Information supplied:

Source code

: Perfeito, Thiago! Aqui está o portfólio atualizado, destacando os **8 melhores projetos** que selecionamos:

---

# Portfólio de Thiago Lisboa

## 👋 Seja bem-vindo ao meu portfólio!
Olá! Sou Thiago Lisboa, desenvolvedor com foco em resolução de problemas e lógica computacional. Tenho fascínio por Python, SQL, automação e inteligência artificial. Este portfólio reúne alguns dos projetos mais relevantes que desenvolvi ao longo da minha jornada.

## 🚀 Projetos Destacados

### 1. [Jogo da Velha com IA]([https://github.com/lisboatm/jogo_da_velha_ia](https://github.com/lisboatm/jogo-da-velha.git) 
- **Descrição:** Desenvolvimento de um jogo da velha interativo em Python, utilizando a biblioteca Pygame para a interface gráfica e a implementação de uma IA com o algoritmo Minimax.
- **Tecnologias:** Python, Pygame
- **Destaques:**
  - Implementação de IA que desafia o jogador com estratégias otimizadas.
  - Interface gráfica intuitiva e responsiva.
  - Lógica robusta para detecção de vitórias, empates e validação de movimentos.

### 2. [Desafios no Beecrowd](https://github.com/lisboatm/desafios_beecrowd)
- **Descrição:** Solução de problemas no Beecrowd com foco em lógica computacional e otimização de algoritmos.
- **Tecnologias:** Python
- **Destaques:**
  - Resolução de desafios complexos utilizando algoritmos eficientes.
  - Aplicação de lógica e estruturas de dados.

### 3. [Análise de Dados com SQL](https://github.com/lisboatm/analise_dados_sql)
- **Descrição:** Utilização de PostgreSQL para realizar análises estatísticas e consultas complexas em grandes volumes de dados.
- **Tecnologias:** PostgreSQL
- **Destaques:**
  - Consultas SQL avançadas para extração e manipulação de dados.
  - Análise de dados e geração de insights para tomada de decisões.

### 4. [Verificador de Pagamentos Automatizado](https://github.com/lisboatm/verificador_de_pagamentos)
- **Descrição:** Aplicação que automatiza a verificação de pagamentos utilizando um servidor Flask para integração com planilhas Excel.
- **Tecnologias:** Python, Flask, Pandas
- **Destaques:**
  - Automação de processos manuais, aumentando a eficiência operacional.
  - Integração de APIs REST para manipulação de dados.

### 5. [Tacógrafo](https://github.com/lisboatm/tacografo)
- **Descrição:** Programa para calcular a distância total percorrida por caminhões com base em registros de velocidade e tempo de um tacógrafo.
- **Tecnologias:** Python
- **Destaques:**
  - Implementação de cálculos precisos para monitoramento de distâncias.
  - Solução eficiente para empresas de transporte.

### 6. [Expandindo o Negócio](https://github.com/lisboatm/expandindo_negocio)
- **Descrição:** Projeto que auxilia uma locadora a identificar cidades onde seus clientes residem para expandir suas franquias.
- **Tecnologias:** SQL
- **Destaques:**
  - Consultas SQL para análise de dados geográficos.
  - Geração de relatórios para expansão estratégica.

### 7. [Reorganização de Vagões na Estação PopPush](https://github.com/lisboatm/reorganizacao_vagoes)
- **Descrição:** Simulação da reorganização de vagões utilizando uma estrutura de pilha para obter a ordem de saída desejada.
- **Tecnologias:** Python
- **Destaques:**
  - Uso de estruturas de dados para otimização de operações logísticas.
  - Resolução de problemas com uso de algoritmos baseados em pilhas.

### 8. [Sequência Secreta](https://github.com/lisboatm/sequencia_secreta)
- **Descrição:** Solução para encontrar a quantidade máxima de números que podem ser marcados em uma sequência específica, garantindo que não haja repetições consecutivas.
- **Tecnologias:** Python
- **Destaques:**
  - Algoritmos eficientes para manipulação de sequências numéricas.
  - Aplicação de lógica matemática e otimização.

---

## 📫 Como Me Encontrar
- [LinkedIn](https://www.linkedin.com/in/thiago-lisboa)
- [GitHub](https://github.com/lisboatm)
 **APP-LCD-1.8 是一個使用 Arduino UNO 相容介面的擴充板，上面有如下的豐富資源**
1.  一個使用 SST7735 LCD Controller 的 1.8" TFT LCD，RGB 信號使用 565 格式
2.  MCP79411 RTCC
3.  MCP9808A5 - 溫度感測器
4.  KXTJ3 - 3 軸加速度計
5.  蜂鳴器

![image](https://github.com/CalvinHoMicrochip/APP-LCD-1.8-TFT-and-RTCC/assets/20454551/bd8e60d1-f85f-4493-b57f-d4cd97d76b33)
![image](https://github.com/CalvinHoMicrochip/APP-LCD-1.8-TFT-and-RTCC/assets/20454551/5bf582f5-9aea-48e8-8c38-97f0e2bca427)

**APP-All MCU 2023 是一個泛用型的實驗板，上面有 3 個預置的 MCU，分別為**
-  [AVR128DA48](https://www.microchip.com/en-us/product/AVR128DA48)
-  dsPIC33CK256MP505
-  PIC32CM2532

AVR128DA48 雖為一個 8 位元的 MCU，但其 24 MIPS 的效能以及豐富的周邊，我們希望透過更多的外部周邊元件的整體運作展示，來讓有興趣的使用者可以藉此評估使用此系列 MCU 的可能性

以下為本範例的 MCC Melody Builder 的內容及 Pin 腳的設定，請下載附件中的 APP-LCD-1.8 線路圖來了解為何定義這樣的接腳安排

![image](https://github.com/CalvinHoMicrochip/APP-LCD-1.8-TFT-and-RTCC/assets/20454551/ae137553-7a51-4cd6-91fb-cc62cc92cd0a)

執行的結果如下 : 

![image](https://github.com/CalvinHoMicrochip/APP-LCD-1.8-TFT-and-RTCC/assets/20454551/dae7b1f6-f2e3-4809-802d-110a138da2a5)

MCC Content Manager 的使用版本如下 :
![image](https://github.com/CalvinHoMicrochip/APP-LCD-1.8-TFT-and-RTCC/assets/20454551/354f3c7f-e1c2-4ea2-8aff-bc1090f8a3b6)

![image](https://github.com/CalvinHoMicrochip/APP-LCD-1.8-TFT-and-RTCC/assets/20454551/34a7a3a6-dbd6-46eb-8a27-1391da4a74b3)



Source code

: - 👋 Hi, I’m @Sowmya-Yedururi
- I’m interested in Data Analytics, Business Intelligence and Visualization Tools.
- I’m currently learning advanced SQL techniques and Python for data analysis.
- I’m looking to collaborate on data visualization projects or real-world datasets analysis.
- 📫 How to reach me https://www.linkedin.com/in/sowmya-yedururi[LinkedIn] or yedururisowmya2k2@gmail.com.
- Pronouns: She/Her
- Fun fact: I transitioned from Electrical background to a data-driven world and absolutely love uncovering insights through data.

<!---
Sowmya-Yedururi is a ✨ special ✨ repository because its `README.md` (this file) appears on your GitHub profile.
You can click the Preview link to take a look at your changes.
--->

Task description: The string "Pygame" marks the lines to return from the material. Copy each one.

Result:
- **Descrição:** Desenvolvimento de um jogo da velha interativo em Python, utilizando a biblioteca Pygame para a interface gráfica e a implementação de uma IA com o algoritmo Minimax.
- **Tecnologias:** Python, Pygame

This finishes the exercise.